## [About this exercise]
Count up the lines below where the word "PRIMARY" shows up, and respond with the number alone.

Stored items from a collection:

● ● ● ●

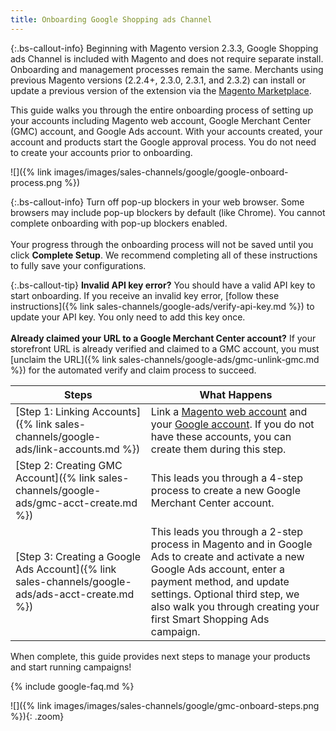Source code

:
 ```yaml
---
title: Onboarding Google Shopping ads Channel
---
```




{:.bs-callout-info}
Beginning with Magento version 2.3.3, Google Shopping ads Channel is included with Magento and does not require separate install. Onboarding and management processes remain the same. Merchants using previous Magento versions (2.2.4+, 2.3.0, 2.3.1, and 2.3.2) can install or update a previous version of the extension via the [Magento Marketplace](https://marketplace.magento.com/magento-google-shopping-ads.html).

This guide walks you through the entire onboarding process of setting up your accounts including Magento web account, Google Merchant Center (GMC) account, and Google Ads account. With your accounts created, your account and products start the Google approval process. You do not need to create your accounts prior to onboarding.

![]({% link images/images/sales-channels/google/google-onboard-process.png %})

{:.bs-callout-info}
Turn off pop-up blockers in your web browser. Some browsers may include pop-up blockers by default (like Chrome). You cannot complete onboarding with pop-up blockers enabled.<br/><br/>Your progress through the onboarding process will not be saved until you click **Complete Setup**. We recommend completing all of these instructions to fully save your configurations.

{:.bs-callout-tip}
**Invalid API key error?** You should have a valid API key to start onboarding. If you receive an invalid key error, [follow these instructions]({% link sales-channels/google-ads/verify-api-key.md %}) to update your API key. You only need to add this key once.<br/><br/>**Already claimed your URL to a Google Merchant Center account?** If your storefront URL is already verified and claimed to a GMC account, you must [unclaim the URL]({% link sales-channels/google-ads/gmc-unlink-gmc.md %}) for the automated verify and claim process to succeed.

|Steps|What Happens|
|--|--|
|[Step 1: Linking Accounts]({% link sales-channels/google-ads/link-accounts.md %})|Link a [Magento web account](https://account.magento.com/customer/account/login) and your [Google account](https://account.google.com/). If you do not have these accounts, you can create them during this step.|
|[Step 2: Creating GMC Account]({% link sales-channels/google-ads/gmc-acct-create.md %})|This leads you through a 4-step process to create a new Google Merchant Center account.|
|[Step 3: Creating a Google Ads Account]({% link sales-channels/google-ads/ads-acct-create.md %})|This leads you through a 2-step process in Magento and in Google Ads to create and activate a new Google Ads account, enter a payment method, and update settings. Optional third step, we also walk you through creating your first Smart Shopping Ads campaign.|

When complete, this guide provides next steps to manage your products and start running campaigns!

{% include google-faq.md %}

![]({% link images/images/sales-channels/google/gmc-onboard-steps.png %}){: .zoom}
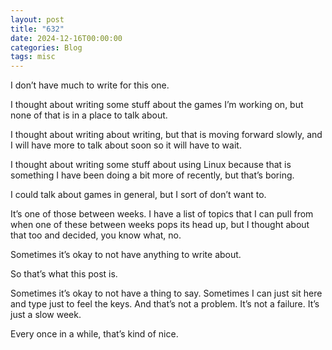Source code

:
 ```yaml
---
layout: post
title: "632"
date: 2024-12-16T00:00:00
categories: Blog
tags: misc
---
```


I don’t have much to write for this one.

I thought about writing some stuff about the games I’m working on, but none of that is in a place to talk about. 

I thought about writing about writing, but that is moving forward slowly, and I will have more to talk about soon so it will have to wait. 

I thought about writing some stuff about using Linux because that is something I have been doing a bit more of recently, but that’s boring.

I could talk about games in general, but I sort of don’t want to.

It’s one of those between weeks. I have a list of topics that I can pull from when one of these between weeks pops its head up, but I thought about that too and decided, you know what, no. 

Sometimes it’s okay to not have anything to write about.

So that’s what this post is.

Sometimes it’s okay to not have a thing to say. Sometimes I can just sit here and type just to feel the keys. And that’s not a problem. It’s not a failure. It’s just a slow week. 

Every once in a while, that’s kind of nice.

● ● ● ●

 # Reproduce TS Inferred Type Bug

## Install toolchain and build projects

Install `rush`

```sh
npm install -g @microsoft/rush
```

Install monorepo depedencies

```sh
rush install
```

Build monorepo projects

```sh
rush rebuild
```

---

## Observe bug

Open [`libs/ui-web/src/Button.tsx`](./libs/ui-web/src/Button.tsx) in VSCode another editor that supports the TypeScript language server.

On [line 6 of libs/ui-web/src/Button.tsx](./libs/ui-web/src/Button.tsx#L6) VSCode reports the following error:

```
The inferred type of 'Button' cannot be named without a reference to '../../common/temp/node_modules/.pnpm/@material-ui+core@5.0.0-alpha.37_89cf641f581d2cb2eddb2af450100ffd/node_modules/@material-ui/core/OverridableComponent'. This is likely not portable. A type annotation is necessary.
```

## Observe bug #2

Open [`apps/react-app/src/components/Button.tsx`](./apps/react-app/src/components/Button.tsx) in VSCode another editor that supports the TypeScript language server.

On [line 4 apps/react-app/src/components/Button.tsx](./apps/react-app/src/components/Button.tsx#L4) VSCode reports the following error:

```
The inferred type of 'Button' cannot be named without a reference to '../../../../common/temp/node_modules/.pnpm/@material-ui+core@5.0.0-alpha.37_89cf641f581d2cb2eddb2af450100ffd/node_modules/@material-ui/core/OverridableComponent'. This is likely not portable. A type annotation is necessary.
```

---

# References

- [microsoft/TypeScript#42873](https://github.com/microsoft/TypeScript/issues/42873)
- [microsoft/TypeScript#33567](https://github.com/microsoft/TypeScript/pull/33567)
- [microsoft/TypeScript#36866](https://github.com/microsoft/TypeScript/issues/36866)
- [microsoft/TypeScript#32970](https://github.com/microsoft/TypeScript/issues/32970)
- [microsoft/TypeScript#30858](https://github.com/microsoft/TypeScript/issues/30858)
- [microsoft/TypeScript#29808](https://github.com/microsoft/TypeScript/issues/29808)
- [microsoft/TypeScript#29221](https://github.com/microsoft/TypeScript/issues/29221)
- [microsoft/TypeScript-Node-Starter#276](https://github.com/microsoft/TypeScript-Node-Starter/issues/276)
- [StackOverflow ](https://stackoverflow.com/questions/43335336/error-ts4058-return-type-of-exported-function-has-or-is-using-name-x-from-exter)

● ● ● ●

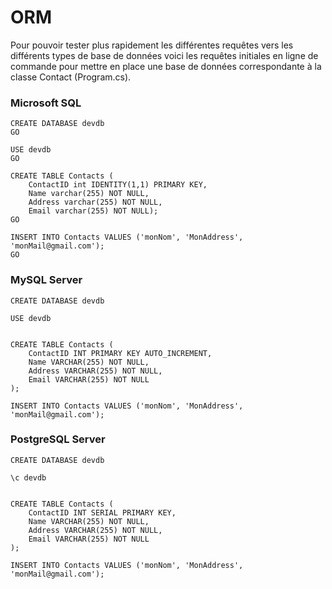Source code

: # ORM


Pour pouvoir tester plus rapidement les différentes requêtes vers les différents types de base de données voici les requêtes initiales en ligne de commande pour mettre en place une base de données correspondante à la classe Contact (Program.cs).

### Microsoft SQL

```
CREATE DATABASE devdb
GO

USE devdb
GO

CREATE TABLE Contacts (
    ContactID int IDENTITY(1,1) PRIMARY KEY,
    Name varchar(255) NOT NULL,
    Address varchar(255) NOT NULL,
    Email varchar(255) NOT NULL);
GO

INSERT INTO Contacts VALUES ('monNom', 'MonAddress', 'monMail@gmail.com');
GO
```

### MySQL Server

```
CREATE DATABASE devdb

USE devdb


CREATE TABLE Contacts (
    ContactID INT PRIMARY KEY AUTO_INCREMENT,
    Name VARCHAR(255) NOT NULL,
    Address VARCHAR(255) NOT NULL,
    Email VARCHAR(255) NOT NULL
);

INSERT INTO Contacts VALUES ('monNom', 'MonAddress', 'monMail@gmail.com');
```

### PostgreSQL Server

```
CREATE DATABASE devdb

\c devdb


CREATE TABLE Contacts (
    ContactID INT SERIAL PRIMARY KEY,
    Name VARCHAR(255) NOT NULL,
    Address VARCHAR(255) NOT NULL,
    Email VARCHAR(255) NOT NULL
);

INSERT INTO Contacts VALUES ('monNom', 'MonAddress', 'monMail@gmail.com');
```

● ● ● ●

## [Your solution]
3